To Be 'Forward-Looking, Inclusive, Dynamic'
Heather Igloliorte is the lead curator for the inaugural exhibitions
at the Inuit Art Centre, set to open in 2020. (photo by Ruth
Bonneville - Winnipeg Free Press)
It may not have any walls yet, but the Winnipeg Art Gallery's
history-making Inuit Art Centre has its first curators.
On Thursday, the gallery announced the all-Inuit, four-woman
team who will curate the inaugural exhibitions at the Inuit Art
Centre, which is set to open in 2020. The $65-million centre will
boast 40,000 square feet of exhibition, learning, research and studio
space. A three-storey glass vault, showcasing 7,500 Inuit carvings,
will serve as the heart of the centre.
Dr. Heather Igloliorte, who was in Winnipeg for Thursday's announcement,
will lead the team. Originally hailing from Nunatsiavut, Igloliorte
is an assistant professor in the department of art history at Concordia
University in Montreal, as well as the co-chair of the gallery's
Indigenous Advisory Circle.
Her curatorial team will be rounded out by Asinnajaq, an Inukjuak,
Nunavik-born, Montreal-based filmmaker, curator and writer; Jade
Nasogaluak Carpenter, a Yellowknife-born, Calgary-based artist and
curator; and Krista Ulujuk Zawadski, the Chesterfield Inlet-raised,
Rankin Inlet-based curator of Inuit art for Nunavut's Department
of Culture and Heritage.
"The inaugural exhibitions of the Inuit Art Centre will be forward-looking,
inclusive, collaborative and dynamic," Igloliorte said. "We hope
to create a space for the appreciation and celebration of the north
in the south, while maybe even surprising audiences with the depth
and breadth of contemporary Inuit art today, from digital media
and installation art to mixed-media sculpture, music and photography."

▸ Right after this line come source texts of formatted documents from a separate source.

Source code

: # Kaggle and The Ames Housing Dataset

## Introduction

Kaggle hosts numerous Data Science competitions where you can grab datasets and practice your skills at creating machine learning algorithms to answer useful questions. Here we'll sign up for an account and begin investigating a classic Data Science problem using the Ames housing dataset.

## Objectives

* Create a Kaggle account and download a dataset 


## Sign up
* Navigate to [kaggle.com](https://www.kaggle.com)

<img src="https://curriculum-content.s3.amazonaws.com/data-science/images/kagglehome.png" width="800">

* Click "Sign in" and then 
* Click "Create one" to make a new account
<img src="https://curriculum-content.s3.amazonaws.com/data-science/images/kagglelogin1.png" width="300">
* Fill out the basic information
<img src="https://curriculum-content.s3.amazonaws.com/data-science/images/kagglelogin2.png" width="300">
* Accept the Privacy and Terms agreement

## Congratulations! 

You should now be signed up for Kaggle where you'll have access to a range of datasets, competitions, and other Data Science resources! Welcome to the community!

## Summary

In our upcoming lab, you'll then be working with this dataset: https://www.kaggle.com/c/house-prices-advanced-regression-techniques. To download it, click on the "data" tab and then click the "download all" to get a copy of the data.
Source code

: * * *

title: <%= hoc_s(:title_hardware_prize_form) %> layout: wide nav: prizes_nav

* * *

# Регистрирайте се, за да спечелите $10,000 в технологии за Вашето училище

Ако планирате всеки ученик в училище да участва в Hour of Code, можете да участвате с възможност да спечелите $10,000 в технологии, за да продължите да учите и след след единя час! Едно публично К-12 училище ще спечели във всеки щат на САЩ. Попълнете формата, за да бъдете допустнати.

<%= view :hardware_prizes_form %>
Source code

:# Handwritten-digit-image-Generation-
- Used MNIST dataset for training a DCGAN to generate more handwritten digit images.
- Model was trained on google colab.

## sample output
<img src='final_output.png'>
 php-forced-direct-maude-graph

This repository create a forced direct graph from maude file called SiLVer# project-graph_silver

The team's vision, Igloliorte said, is to curate exhibits that
span not only artistic mediums and generations from emerging
artists to elders but geographical regions as well. To that
end, the curatorial team represents all four regions of Inuit Nunangat:
the Inuvialuit region of the western Arctic; the territory of Nunavut;
Nunavik, Quebec; and Nunatsiavut, Labrador.
Nasogaluak Carpenter (from left), Krista Ulujuk Zawadski,
Asinnajaq, Dr. Heather Igloliorte will make up the Inuit
Art Centre's all-Inuit, four-woman first team of curators.
"Having four Inuit curators representing all of Canada's Inuit
regions in a major exhibition is unprecedented in the country's
history," the gallery's director and CEO Stephen Borys said. "Setting
the tone for the WAG's Inuit Art Centre, this curatorial force will
bring into focus Indigenous voices, to share their stories nationally
and around the globe. Offered here, in Winnipeg, is a new forum
for international cultural dialogue."
It's a well-known piece of local trivia that the gallery is
already home to the world's largest collection of Inuit art, numbering
some 13,000 pieces. Currently, the gallery only has space to display
a fraction of that. But the Inuit Art Centre will be more than a
dedicated space to show that vast collection it will also
provide an opportunity, as Borys said, for the gallery to reimagine
its role in the community.
Igloliorte, meanwhile, believes the Inuit Art Centre could be
a centralized hub for Inuit art and artists.
"We're going to be able to connect to each other in a way that's
been unprecedented," she said. "We don't have many places where
we can get together regularly and really share what we're doing
in our art."
She also hopes the centre inspires more Inuit to pursue careers
in cultural institutions there are very few Inuit curators
in Canada, and the dearth of universities up north makes studying
in fields such as art history a challenge.
Igloliorte also believes the Inuit Art Centre is an important
bridge between the north and the south, between Inuit and the non-Indigenous,
First Nations and Métis people of Manitoba.
"We're in Winnipeg, and we have the world's largest collection
of Inuit art but this is not the place where the world's
most Inuit live," she said. "We're on Treaty One Territory, we're
on the Métis homeland. I think there's a real opportunity
here, for us to bring together Manitoba's First Nations and Métis
people and Canada's First Nations Métis people in a real,
meaningful conversation with the Inuit, who are our northern neighbours."